Thanks to everyone who bought the book, and a special thanks to anyone who took the time to leave a review. One of the reviewers, FairyGirl, is a regular poster here, so if you're reading this FairyGirl, thanks a bunch!


----------



## Neekeebee (Jan 10, 2009)

Hi Karen,

I recently read _Life on Hold_ and just finished _Favorite_. I have to say, I could not put either one down! _Favorite_ was very different from what I had expected when I started reading it. I love that the characters seemed like real people who were just thrown into bizarre situations. I only wish your books were a little longer so I could spend more time with them!

Keep writing!

N


----------



## Nancy C. Johnson Author (Apr 28, 2010)

Hi, Karen

Just wanted to say hello too. 

And congratulations on all your good fortune with your books, much deserved!
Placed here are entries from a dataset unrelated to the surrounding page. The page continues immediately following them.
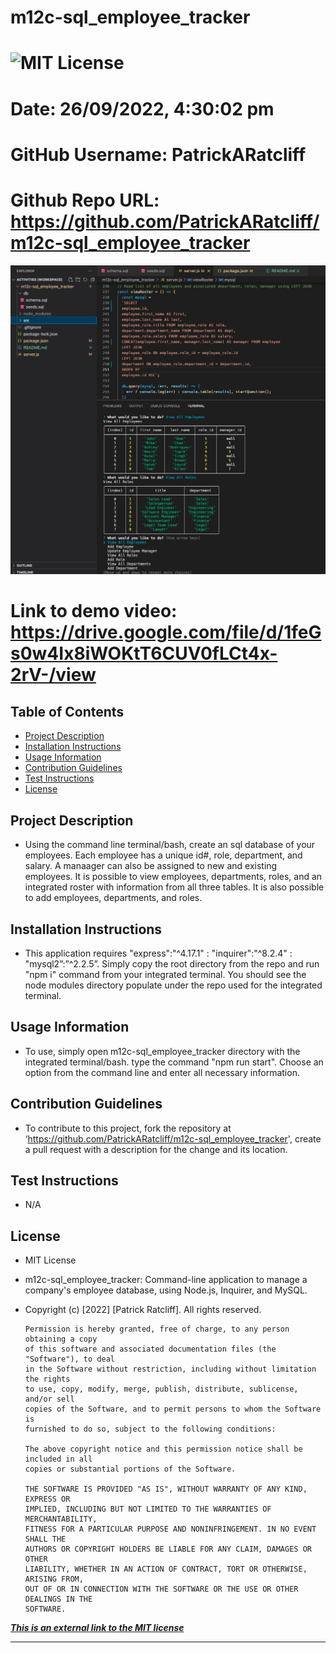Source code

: 
# m12c-sql_employee_tracker
# ![MIT License](https://img.shields.io/static/v1?label=license&message=MIT&color=green)
# Date: 26/09/2022, 4:30:02 pm
# GitHub Username: PatrickARatcliff
# Github Repo URL: https://github.com/PatrickARatcliff/m12c-sql_employee_tracker

![screenshot-1](./src/5851E72E-47D4-4BD5-AAC0-4D7D3066E0F3.jpeg)

# Link to demo video: https://drive.google.com/file/d/1feGs0w4Ix8iWOKtT6CUV0fLCt4x-2rV-/view
  
## Table of Contents
- [Project Description](#project-description)
- [Installation Instructions](#installation-instructions)
- [Usage Information](#usage-information)
- [Contribution Guidelines](#contribution-guidelines)
- [Test Instructions](#test-instructions)
- [License](#license)
  
## Project Description
- Using the command line terminal/bash, create an sql database of your employees. Each employee has a unique id#, role, department, and salary. A manaager can also be assigned to new and existing employees. It is possible to view employees, departments, roles, and an integrated roster with information from all three tables. It is also possible to add employees, departments, and roles.
  
## Installation Instructions
- This application requires "express":"^4.17.1" : "inquirer":"^8.2.4" : "mysql2”:”^2.2.5”. Simply copy the root directory from the repo and run "npm i" command from your integrated terminal. You should see the node modules directory populate under the repo used for the integrated terminal.
  
## Usage Information
- To use, simply open m12c-sql_employee_tracker directory with the integrated terminal/bash. type the command "npm run start". Choose an option from the command line and enter all necessary information.
  
## Contribution Guidelines
- To contribute to this project, fork the repository at ‘https://github.com/PatrickARatcliff/m12c-sql_employee_tracker', create a pull request with a description for the change and its location.
  
## Test Instructions
- N/A
    
## License
- MIT License
- m12c-sql_employee_tracker: Command-line application to manage a company's employee database, using Node.js, Inquirer, and MySQL.
- Copyright (c) [2022] [Patrick Ratcliff]. All rights reserved.

    

      Permission is hereby granted, free of charge, to any person obtaining a copy
      of this software and associated documentation files (the "Software"), to deal
      in the Software without restriction, including without limitation the rights
      to use, copy, modify, merge, publish, distribute, sublicense, and/or sell
      copies of the Software, and to permit persons to whom the Software is
      furnished to do so, subject to the following conditions:

      The above copyright notice and this permission notice shall be included in all
      copies or substantial portions of the Software.

      THE SOFTWARE IS PROVIDED "AS IS", WITHOUT WARRANTY OF ANY KIND, EXPRESS OR
      IMPLIED, INCLUDING BUT NOT LIMITED TO THE WARRANTIES OF MERCHANTABILITY,
      FITNESS FOR A PARTICULAR PURPOSE AND NONINFRINGEMENT. IN NO EVENT SHALL THE
      AUTHORS OR COPYRIGHT HOLDERS BE LIABLE FOR ANY CLAIM, DAMAGES OR OTHER
      LIABILITY, WHETHER IN AN ACTION OF CONTRACT, TORT OR OTHERWISE, ARISING FROM,
      OUT OF OR IN CONNECTION WITH THE SOFTWARE OR THE USE OR OTHER DEALINGS IN THE
      SOFTWARE.

    
***[This is an external link to the MIT license](https://en.wikipedia.org/wiki/MIT_License)***
  
---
You've given hope to so many authors struggling to be noticed.

I read about your own struggles with agents and publishers on Joe Konrath's blog.

I hope, A Scattered Life, becomes a movie soon. Wow is all I can say.

I read the sample and was about to download it (loved it) and then they took it away. So I will buy it when it is released soon.

P.S. Will purchase, Life on Hold, also. Thanks for reminding me to do so!!

All the best, Nancy


----------



## Karen_McQ (Aug 9, 2009)

Hi Nancy,

Thanks so much for the hello and congratulations.    I'm always glad to hear when my experience has given other writers hope because when I started out, not too long ago, I was inspired by Boyd Morrison and Joe Konrath. My story has been coming up lately because of the movie option, but there are a lot of writers doing as well or better. Honestly, I think there's room for everyone.


----------